** DATASET ENTRIES **
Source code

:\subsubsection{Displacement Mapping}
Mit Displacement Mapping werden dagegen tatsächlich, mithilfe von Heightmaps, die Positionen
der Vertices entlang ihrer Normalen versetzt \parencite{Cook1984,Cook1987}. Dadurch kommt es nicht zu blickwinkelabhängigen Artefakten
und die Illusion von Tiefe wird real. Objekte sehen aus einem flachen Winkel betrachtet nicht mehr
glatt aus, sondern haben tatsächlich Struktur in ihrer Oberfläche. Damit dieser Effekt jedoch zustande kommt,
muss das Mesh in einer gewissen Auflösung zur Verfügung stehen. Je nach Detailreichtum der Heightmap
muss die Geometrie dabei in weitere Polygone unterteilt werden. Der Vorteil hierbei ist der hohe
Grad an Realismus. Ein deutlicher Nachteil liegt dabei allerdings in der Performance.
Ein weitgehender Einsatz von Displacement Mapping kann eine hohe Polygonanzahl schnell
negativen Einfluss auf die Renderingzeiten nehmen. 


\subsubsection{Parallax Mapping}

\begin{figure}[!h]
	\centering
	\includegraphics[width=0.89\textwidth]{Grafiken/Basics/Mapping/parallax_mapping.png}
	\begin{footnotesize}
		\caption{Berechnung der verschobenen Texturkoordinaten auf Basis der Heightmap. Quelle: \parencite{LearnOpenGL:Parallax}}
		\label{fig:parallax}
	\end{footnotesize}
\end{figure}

** WHAT YOU WILL DO **
Your answer must be every record above, retyped exactly.

** TASK SOLUTION **
Source code

:\subsubsection{Displacement Mapping}
Mit Displacement Mapping werden dagegen tatsächlich, mithilfe von Heightmaps, die Positionen
der Vertices entlang ihrer Normalen versetzt \parencite{Cook1984,Cook1987}. Dadurch kommt es nicht zu blickwinkelabhängigen Artefakten
und die Illusion von Tiefe wird real. Objekte sehen aus einem flachen Winkel betrachtet nicht mehr
glatt aus, sondern haben tatsächlich Struktur in ihrer Oberfläche. Damit dieser Effekt jedoch zustande kommt,
muss das Mesh in einer gewissen Auflösung zur Verfügung stehen. Je nach Detailreichtum der Heightmap
muss die Geometrie dabei in weitere Polygone unterteilt werden. Der Vorteil hierbei ist der hohe
Grad an Realismus. Ein deutlicher Nachteil liegt dabei allerdings in der Performance.
Ein weitgehender Einsatz von Displacement Mapping kann eine hohe Polygonanzahl schnell
negativen Einfluss auf die Renderingzeiten nehmen. 


\subsubsection{Parallax Mapping}

\begin{figure}[!h]
	\centering
	\includegraphics[width=0.89\textwidth]{Grafiken/Basics/Mapping/parallax_mapping.png}
	\begin{footnotesize}
		\caption{Berechnung der verschobenen Texturkoordinaten auf Basis der Heightmap. Quelle: \parencite{LearnOpenGL:Parallax}}
		\label{fig:parallax}
	\end{footnotesize}
\end{figure}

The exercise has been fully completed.